What you will do —
Lines to restate from the data below: from the one containing "## ⚙️ Tech Stack" to the one containing "## 🚀 Highlights", both included. Give them again exactly, and only them.

Records —
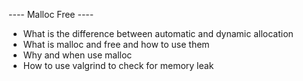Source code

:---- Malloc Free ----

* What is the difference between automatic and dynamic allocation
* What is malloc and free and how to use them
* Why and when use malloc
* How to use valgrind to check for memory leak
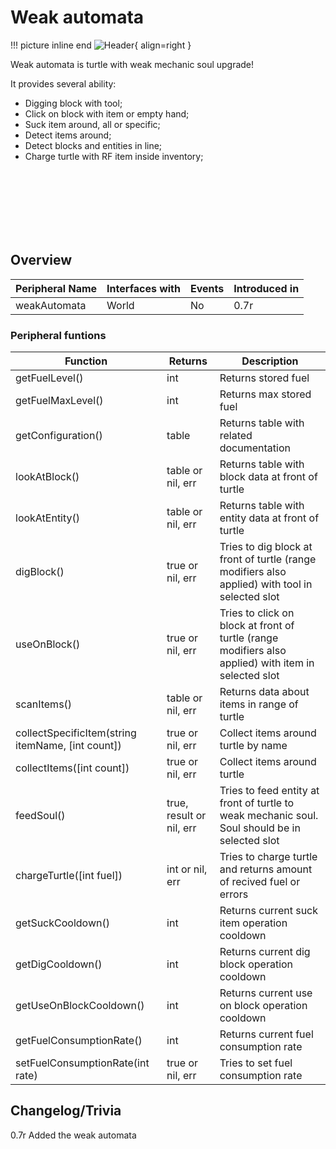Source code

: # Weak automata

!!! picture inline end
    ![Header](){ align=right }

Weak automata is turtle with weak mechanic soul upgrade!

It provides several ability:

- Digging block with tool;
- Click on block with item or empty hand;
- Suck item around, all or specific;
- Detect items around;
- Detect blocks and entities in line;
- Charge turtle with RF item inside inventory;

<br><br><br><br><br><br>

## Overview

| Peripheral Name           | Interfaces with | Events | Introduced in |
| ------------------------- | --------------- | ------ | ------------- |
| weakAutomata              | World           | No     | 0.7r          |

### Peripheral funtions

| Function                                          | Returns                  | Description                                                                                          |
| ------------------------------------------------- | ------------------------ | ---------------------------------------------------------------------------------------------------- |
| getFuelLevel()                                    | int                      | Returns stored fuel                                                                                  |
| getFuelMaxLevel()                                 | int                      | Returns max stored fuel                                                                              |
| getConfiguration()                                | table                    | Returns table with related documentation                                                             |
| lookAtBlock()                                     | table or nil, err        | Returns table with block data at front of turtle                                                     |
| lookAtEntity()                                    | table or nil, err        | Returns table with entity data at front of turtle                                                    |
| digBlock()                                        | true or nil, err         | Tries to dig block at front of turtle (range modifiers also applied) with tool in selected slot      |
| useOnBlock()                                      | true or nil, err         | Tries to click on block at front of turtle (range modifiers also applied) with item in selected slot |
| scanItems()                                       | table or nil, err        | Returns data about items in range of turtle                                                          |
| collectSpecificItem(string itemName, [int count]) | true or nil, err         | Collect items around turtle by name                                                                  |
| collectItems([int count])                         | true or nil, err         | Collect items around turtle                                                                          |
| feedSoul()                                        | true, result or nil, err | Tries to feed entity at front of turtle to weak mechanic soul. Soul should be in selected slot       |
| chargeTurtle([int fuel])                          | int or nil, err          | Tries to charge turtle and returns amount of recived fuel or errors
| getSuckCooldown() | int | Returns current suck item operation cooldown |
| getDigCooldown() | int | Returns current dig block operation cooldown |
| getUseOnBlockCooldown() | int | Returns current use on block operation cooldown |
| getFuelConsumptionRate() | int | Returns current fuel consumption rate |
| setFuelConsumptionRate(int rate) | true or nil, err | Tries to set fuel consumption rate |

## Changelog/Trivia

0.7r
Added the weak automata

...

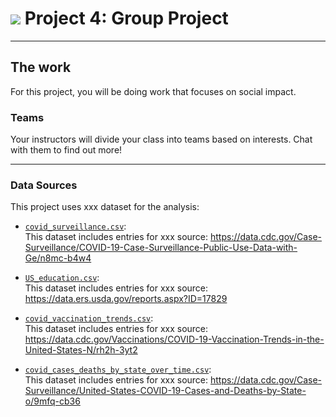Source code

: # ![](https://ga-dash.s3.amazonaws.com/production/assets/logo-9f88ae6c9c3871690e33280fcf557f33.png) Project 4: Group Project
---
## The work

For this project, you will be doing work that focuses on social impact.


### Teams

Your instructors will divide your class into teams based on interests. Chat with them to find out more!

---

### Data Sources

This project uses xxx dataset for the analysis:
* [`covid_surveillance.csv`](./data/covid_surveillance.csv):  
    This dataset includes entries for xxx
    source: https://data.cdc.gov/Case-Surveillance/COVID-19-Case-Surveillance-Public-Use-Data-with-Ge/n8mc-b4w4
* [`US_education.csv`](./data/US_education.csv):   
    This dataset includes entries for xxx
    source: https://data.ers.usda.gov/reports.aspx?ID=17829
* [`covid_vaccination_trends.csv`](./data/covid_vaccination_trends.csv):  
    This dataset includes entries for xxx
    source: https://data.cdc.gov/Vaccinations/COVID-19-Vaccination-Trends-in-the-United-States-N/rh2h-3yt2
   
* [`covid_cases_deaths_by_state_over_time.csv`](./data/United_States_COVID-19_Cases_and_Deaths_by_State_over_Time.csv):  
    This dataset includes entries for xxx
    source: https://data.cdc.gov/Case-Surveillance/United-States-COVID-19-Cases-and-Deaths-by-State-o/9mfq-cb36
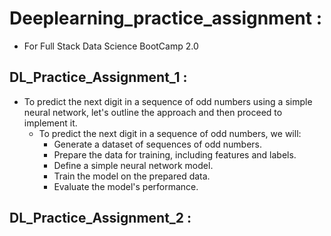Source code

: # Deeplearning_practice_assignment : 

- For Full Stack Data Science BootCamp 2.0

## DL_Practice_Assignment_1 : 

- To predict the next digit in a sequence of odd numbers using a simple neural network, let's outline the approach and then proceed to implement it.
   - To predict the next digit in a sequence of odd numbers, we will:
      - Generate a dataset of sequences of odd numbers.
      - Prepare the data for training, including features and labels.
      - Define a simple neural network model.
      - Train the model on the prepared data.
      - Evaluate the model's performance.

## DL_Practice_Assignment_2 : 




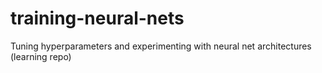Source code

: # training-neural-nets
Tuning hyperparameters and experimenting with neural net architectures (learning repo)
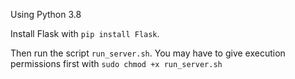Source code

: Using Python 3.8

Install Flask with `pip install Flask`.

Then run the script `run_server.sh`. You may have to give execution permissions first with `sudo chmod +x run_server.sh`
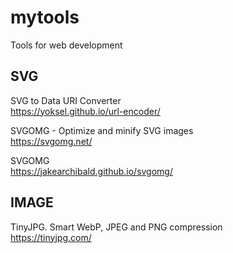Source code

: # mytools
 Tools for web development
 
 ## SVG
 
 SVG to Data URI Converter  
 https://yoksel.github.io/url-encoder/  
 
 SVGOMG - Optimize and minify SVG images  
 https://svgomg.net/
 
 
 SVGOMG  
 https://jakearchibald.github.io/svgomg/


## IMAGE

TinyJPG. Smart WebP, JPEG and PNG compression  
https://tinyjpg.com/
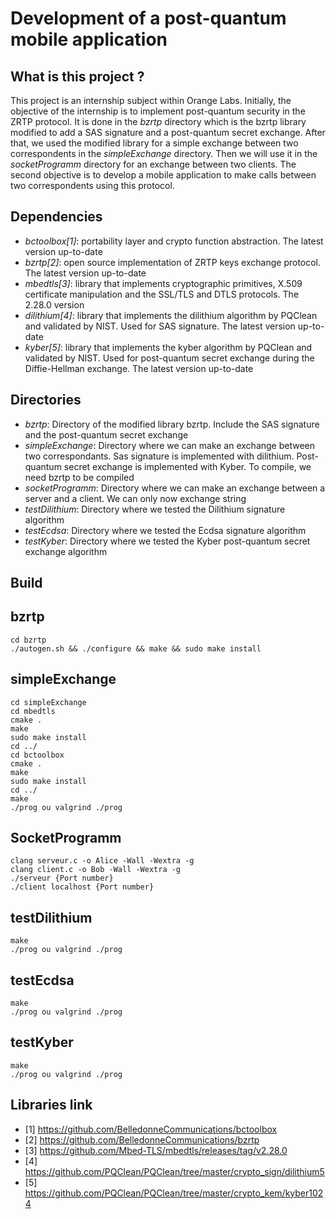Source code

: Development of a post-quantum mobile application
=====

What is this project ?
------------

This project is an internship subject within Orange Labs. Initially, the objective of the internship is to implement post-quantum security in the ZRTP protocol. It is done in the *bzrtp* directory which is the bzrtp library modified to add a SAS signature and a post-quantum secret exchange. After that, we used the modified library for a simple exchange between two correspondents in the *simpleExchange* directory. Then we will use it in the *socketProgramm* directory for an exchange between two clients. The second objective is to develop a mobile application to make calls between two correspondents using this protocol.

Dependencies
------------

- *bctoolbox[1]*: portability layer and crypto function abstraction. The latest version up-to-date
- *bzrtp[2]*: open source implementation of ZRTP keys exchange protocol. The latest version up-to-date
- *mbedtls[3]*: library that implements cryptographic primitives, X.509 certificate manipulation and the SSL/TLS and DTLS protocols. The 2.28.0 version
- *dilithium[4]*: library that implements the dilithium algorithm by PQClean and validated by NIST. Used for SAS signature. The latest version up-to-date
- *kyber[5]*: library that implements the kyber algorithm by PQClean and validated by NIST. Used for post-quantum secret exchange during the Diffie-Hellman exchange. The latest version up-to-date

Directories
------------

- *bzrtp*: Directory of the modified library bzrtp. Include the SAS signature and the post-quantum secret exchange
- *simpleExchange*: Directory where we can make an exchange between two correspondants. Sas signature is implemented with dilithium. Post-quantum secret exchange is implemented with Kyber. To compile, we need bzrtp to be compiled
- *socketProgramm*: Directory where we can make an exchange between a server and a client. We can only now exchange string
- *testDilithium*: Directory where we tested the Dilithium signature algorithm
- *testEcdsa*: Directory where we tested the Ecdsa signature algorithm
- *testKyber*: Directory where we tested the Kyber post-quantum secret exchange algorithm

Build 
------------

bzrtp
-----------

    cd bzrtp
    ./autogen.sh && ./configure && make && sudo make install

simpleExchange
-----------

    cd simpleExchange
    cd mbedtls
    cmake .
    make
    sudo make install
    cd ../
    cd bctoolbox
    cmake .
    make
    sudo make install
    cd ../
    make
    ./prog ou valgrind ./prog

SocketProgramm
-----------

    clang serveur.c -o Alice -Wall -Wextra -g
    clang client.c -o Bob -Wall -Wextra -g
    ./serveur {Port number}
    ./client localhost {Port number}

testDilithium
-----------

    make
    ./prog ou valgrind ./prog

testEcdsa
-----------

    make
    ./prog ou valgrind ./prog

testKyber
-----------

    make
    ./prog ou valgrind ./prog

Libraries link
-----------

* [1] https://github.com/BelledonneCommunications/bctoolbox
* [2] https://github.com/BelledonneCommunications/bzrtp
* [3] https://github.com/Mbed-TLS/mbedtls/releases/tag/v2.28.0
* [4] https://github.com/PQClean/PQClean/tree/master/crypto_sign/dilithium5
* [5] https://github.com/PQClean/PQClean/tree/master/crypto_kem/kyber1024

==

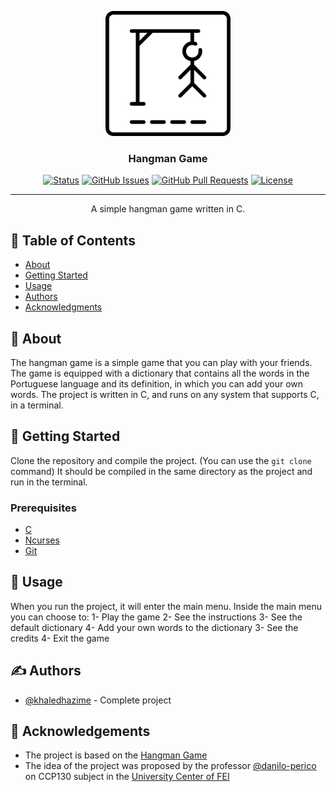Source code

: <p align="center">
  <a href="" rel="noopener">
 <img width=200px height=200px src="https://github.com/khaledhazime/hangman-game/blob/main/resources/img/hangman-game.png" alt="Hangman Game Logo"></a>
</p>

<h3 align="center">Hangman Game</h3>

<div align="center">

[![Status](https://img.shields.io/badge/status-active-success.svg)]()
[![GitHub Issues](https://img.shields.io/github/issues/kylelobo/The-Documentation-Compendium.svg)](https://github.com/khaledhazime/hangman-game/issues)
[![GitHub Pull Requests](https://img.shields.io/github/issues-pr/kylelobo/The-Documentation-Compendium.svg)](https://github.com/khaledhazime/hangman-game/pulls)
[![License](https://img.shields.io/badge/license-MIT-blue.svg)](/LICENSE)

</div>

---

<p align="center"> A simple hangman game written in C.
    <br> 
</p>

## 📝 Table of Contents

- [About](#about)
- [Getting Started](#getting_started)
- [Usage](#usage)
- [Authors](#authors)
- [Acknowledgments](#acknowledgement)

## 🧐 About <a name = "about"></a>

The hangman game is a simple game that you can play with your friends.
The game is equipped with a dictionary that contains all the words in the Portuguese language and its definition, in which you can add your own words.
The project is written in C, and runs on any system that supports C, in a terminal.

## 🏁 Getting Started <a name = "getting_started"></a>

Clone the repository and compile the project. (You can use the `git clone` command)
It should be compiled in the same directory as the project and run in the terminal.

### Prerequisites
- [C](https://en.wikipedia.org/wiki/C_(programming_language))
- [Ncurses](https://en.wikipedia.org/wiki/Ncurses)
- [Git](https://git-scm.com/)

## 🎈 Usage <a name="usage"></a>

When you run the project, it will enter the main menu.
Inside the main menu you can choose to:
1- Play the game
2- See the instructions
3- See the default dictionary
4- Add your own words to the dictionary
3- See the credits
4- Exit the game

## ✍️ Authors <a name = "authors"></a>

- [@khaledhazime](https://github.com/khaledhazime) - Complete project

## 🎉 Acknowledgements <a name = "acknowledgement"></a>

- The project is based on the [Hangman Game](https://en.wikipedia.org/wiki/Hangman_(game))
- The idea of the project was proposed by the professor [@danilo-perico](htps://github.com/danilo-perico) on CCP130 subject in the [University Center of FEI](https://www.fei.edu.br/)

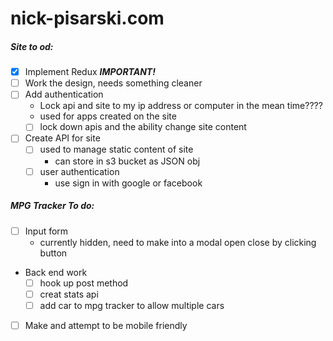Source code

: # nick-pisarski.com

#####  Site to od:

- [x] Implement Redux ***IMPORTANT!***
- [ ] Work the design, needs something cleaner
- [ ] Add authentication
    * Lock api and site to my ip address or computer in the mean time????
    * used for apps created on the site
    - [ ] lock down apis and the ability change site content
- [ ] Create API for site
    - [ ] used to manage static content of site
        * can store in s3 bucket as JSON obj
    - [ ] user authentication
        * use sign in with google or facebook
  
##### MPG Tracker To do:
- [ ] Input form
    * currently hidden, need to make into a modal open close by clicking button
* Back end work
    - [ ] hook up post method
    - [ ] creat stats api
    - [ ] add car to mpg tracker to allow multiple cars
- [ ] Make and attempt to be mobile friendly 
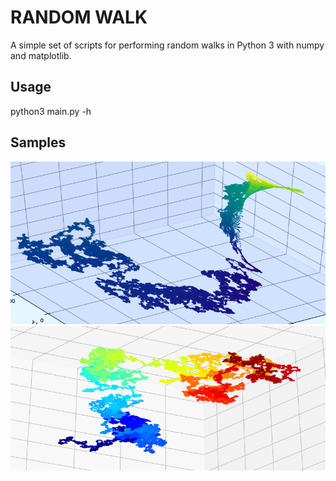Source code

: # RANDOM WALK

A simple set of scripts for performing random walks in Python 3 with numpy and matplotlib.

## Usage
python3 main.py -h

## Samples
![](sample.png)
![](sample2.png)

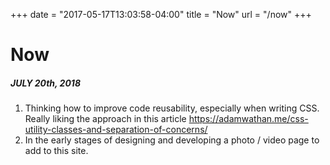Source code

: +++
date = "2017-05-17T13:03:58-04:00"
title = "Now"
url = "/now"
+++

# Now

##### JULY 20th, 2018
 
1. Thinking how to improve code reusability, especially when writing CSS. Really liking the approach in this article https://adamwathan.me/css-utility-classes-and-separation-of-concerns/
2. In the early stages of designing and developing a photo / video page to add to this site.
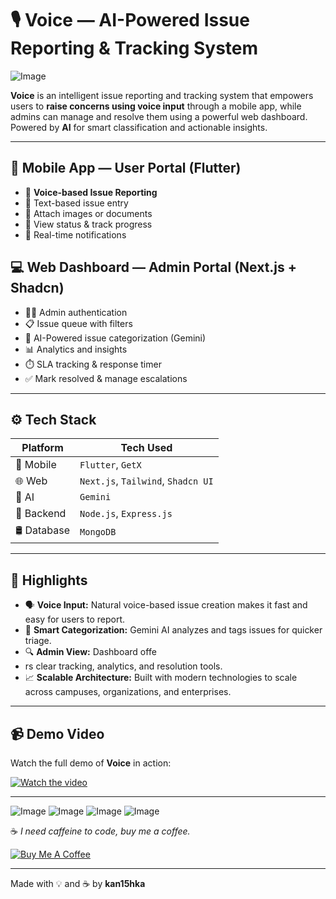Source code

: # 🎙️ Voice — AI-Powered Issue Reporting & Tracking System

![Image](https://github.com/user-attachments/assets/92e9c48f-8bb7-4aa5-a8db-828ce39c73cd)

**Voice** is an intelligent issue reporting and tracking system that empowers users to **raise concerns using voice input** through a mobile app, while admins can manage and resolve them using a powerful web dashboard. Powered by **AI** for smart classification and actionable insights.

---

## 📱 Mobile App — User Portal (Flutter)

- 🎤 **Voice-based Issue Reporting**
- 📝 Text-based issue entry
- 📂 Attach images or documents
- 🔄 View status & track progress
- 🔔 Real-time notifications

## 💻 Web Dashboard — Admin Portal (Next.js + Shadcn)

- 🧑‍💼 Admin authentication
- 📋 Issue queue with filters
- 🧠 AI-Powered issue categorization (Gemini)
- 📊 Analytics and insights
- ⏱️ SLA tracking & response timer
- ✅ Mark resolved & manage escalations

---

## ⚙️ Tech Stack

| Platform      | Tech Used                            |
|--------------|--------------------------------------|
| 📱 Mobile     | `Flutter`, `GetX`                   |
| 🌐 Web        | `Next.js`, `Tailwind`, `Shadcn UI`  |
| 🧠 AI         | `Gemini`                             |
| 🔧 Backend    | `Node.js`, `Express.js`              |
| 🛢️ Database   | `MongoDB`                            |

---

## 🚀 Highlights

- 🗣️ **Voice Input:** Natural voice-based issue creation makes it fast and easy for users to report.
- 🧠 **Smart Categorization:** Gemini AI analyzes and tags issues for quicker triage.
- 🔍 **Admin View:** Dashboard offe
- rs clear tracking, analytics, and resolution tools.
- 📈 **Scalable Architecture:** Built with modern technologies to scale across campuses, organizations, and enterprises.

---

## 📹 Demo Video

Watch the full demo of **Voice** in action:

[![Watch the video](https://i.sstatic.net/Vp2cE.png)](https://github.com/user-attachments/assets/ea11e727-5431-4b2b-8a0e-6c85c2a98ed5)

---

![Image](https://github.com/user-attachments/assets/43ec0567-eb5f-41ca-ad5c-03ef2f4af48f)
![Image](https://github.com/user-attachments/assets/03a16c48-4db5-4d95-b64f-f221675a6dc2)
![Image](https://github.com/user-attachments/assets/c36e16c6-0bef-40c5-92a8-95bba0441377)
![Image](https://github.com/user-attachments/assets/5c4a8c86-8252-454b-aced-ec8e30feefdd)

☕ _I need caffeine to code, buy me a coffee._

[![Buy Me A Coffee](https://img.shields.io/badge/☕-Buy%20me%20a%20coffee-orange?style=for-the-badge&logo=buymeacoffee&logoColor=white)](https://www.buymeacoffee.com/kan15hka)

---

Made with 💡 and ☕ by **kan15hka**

Task response —
## ⚙️ Tech Stack

| Platform      | Tech Used                            |
|--------------|--------------------------------------|
| 📱 Mobile     | `Flutter`, `GetX`                   |
| 🌐 Web        | `Next.js`, `Tailwind`, `Shadcn UI`  |
| 🧠 AI         | `Gemini`                             |
| 🔧 Backend    | `Node.js`, `Express.js`              |
| 🛢️ Database   | `MongoDB`                            |

---

## 🚀 Highlights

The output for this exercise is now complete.